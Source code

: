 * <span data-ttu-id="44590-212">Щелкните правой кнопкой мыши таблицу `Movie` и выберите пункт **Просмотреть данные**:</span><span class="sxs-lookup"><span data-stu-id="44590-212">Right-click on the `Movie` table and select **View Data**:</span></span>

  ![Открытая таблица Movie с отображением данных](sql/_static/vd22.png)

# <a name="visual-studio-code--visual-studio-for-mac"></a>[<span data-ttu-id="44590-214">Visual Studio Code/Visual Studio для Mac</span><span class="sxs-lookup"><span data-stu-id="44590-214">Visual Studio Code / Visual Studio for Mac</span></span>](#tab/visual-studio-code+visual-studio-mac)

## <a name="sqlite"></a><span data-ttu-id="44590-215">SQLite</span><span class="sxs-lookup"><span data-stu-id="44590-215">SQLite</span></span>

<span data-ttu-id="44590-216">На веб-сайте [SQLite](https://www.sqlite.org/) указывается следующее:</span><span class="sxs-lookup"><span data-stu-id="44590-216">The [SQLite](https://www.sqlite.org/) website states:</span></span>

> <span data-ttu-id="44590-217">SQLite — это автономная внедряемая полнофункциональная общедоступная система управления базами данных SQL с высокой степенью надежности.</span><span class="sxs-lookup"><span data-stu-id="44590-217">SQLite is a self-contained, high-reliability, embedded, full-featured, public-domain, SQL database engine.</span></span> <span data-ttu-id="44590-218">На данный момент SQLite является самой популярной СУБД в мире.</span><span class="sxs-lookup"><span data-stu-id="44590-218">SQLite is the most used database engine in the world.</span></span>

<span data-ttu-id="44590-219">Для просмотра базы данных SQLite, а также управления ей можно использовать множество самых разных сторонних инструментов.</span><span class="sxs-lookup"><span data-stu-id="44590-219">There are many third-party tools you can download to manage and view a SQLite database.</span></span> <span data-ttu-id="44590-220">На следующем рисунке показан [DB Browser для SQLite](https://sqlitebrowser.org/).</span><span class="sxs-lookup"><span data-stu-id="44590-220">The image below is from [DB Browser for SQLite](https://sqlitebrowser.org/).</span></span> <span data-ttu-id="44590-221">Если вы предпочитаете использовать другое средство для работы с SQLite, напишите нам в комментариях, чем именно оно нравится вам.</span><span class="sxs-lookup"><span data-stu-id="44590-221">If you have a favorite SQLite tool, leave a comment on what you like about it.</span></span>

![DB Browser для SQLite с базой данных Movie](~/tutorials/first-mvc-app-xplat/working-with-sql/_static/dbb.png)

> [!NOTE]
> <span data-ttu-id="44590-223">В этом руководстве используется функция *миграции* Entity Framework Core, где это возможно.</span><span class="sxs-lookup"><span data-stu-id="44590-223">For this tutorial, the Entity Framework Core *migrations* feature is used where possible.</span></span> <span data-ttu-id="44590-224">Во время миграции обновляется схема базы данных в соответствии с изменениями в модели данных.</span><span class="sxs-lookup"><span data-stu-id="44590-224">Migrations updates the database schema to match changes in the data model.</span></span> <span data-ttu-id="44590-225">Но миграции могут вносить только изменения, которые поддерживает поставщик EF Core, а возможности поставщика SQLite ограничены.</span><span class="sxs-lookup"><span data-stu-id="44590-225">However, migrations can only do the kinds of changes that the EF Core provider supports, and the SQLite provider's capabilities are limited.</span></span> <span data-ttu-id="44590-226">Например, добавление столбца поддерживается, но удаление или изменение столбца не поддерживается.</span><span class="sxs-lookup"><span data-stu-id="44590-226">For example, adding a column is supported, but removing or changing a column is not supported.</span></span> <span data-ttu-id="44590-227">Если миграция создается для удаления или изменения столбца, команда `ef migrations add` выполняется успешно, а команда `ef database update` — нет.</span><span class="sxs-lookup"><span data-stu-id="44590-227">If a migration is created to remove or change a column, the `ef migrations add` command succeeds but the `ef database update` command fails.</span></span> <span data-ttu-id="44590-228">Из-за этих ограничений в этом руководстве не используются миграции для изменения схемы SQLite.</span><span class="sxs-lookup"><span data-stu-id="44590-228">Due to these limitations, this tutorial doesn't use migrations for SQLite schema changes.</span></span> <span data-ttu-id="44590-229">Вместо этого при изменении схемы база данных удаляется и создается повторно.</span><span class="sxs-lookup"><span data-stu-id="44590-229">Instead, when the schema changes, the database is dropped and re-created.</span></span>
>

⁂

▶ [Work instruction]:
Reproduce every record above exactly as it appears.

▶ [Task response]:
Source code

: * <span data-ttu-id="44590-212">Щелкните правой кнопкой мыши таблицу `Movie` и выберите пункт **Просмотреть данные**:</span><span class="sxs-lookup"><span data-stu-id="44590-212">Right-click on the `Movie` table and select **View Data**:</span></span>

  ![Открытая таблица Movie с отображением данных](sql/_static/vd22.png)

# <a name="visual-studio-code--visual-studio-for-mac"></a>[<span data-ttu-id="44590-214">Visual Studio Code/Visual Studio для Mac</span><span class="sxs-lookup"><span data-stu-id="44590-214">Visual Studio Code / Visual Studio for Mac</span></span>](#tab/visual-studio-code+visual-studio-mac)

## <a name="sqlite"></a><span data-ttu-id="44590-215">SQLite</span><span class="sxs-lookup"><span data-stu-id="44590-215">SQLite</span></span>

<span data-ttu-id="44590-216">На веб-сайте [SQLite](https://www.sqlite.org/) указывается следующее:</span><span class="sxs-lookup"><span data-stu-id="44590-216">The [SQLite](https://www.sqlite.org/) website states:</span></span>

> <span data-ttu-id="44590-217">SQLite — это автономная внедряемая полнофункциональная общедоступная система управления базами данных SQL с высокой степенью надежности.</span><span class="sxs-lookup"><span data-stu-id="44590-217">SQLite is a self-contained, high-reliability, embedded, full-featured, public-domain, SQL database engine.</span></span> <span data-ttu-id="44590-218">На данный момент SQLite является самой популярной СУБД в мире.</span><span class="sxs-lookup"><span data-stu-id="44590-218">SQLite is the most used database engine in the world.</span></span>

<span data-ttu-id="44590-219">Для просмотра базы данных SQLite, а также управления ей можно использовать множество самых разных сторонних инструментов.</span><span class="sxs-lookup"><span data-stu-id="44590-219">There are many third-party tools you can download to manage and view a SQLite database.</span></span> <span data-ttu-id="44590-220">На следующем рисунке показан [DB Browser для SQLite](https://sqlitebrowser.org/).</span><span class="sxs-lookup"><span data-stu-id="44590-220">The image below is from [DB Browser for SQLite](https://sqlitebrowser.org/).</span></span> <span data-ttu-id="44590-221">Если вы предпочитаете использовать другое средство для работы с SQLite, напишите нам в комментариях, чем именно оно нравится вам.</span><span class="sxs-lookup"><span data-stu-id="44590-221">If you have a favorite SQLite tool, leave a comment on what you like about it.</span></span>

![DB Browser для SQLite с базой данных Movie](~/tutorials/first-mvc-app-xplat/working-with-sql/_static/dbb.png)

> [!NOTE]
> <span data-ttu-id="44590-223">В этом руководстве используется функция *миграции* Entity Framework Core, где это возможно.</span><span class="sxs-lookup"><span data-stu-id="44590-223">For this tutorial, the Entity Framework Core *migrations* feature is used where possible.</span></span> <span data-ttu-id="44590-224">Во время миграции обновляется схема базы данных в соответствии с изменениями в модели данных.</span><span class="sxs-lookup"><span data-stu-id="44590-224">Migrations updates the database schema to match changes in the data model.</span></span> <span data-ttu-id="44590-225">Но миграции могут вносить только изменения, которые поддерживает поставщик EF Core, а возможности поставщика SQLite ограничены.</span><span class="sxs-lookup"><span data-stu-id="44590-225">However, migrations can only do the kinds of changes that the EF Core provider supports, and the SQLite provider's capabilities are limited.</span></span> <span data-ttu-id="44590-226">Например, добавление столбца поддерживается, но удаление или изменение столбца не поддерживается.</span><span class="sxs-lookup"><span data-stu-id="44590-226">For example, adding a column is supported, but removing or changing a column is not supported.</span></span> <span data-ttu-id="44590-227">Если миграция создается для удаления или изменения столбца, команда `ef migrations add` выполняется успешно, а команда `ef database update` — нет.</span><span class="sxs-lookup"><span data-stu-id="44590-227">If a migration is created to remove or change a column, the `ef migrations add` command succeeds but the `ef database update` command fails.</span></span> <span data-ttu-id="44590-228">Из-за этих ограничений в этом руководстве не используются миграции для изменения схемы SQLite.</span><span class="sxs-lookup"><span data-stu-id="44590-228">Due to these limitations, this tutorial doesn't use migrations for SQLite schema changes.</span></span> <span data-ttu-id="44590-229">Вместо этого при изменении схемы база данных удаляется и создается повторно.</span><span class="sxs-lookup"><span data-stu-id="44590-229">Instead, when the schema changes, the database is dropped and re-created.</span></span>
>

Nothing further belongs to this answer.